BEGIN Task input

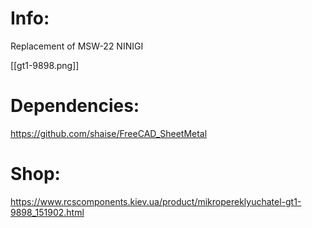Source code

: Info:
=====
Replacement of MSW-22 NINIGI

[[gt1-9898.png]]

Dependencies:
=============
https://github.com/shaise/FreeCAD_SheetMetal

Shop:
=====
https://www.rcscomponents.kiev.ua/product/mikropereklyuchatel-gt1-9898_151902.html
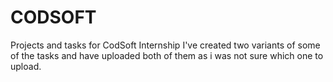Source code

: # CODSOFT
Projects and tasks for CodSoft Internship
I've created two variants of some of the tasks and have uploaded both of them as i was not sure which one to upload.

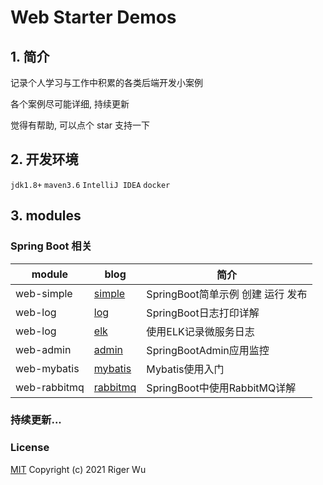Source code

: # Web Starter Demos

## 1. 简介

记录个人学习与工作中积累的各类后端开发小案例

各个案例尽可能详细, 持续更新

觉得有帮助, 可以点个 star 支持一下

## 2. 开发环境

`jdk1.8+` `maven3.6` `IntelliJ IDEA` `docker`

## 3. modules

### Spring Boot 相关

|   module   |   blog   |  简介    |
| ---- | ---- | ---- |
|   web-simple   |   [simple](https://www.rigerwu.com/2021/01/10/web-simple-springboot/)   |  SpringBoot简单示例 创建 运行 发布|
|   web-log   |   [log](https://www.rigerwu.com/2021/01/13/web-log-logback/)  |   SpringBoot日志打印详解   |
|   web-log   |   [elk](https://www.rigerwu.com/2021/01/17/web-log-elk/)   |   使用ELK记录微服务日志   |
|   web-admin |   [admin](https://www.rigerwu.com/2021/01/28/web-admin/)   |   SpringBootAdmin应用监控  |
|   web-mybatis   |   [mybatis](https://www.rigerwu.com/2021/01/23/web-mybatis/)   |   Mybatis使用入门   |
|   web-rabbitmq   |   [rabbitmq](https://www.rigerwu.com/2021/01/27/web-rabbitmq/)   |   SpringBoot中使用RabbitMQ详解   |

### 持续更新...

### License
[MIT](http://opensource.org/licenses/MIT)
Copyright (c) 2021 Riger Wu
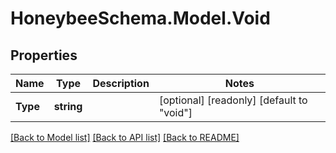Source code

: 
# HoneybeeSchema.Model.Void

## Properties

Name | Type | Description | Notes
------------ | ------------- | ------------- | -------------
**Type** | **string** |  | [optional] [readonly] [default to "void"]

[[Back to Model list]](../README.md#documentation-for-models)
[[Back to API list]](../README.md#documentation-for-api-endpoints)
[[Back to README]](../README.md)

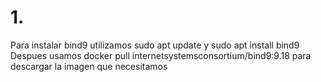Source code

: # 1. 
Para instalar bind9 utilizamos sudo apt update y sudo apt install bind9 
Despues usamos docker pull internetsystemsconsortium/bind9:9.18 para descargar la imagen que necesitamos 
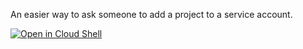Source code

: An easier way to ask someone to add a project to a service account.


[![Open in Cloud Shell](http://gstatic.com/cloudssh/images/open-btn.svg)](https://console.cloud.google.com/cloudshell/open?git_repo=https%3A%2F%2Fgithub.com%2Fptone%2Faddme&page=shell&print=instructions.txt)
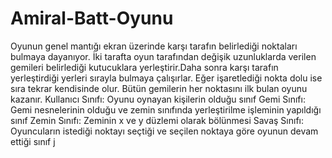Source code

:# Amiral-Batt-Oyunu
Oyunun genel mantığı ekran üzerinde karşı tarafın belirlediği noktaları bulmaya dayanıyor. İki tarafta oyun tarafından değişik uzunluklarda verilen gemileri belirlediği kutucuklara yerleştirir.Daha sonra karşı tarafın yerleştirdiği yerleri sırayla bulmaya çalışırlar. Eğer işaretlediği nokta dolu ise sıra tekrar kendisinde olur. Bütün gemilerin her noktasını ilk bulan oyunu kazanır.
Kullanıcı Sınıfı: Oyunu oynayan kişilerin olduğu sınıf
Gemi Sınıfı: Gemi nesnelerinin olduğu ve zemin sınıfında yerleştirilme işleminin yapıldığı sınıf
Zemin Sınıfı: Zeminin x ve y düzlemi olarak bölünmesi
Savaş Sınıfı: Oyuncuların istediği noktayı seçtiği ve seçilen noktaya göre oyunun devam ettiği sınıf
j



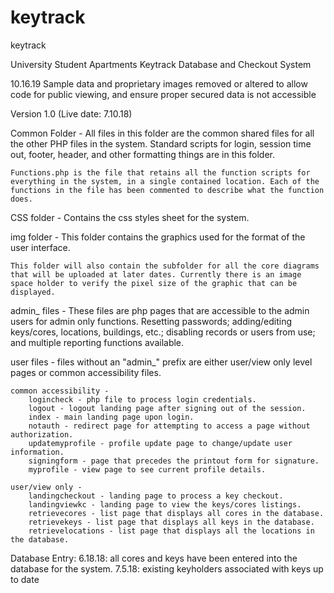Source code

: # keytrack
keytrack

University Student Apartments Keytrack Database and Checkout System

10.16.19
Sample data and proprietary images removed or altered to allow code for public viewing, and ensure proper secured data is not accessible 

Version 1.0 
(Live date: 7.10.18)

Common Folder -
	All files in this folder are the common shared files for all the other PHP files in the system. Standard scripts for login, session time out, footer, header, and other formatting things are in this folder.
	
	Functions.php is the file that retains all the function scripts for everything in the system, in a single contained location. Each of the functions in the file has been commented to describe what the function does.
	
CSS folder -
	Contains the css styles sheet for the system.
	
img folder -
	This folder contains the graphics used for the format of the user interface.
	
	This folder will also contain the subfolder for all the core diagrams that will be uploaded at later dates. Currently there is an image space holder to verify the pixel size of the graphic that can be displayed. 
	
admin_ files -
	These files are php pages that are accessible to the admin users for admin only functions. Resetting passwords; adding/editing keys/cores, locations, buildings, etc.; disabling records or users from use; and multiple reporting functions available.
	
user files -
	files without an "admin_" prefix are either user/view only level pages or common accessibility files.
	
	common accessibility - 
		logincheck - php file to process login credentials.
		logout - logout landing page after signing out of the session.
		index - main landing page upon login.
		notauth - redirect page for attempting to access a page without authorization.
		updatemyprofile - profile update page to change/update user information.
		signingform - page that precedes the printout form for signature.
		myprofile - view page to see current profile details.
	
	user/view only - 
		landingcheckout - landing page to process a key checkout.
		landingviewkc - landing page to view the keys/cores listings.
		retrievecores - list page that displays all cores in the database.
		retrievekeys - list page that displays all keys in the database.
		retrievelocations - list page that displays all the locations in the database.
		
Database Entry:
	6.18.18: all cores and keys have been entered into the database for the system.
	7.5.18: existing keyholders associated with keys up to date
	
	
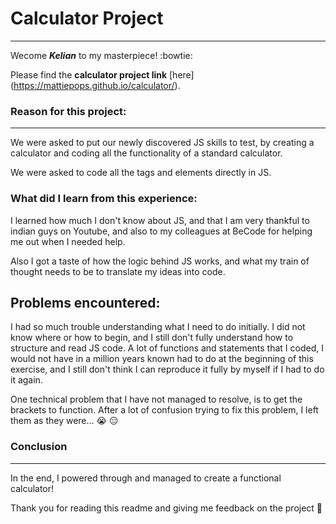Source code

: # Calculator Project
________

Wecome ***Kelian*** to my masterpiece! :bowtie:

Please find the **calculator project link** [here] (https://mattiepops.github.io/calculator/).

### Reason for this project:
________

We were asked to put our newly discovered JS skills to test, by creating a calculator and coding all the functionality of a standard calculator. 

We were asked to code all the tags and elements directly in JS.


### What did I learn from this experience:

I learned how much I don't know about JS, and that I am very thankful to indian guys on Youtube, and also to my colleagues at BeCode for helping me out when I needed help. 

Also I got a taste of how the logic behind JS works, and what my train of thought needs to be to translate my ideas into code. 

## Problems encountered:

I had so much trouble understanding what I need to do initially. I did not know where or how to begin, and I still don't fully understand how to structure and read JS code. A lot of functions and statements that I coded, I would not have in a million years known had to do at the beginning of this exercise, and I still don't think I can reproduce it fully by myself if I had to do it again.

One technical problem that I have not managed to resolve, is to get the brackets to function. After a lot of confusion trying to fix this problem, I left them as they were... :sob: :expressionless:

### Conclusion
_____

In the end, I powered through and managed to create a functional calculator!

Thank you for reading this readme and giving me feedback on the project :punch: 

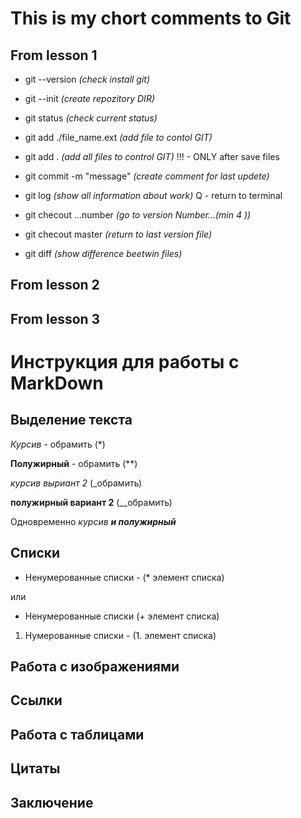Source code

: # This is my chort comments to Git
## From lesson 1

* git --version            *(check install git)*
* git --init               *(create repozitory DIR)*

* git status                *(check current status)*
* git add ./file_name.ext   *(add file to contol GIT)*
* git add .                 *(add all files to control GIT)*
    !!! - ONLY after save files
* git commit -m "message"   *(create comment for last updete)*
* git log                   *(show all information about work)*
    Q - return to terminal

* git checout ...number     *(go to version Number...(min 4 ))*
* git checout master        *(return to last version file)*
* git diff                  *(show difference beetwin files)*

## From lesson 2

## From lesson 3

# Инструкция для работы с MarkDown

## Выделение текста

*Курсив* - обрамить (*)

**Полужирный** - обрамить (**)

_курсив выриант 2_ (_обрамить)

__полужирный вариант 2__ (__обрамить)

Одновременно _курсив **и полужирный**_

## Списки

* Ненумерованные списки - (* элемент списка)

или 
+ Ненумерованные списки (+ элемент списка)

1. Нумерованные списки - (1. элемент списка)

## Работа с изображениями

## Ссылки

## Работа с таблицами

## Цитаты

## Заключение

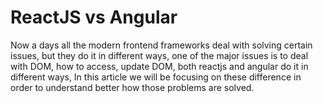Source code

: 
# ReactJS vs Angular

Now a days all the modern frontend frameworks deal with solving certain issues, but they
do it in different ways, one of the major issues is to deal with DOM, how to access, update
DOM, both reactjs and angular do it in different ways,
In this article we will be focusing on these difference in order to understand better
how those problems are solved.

END Task input

§ **What you have to do**: Lines that include the word "списка" are to be extracted from the data above.

§ **Expected output**:
* Ненумерованные списки - (* элемент списка)
+ Ненумерованные списки (+ элемент списка)
1. Нумерованные списки - (1. элемент списка)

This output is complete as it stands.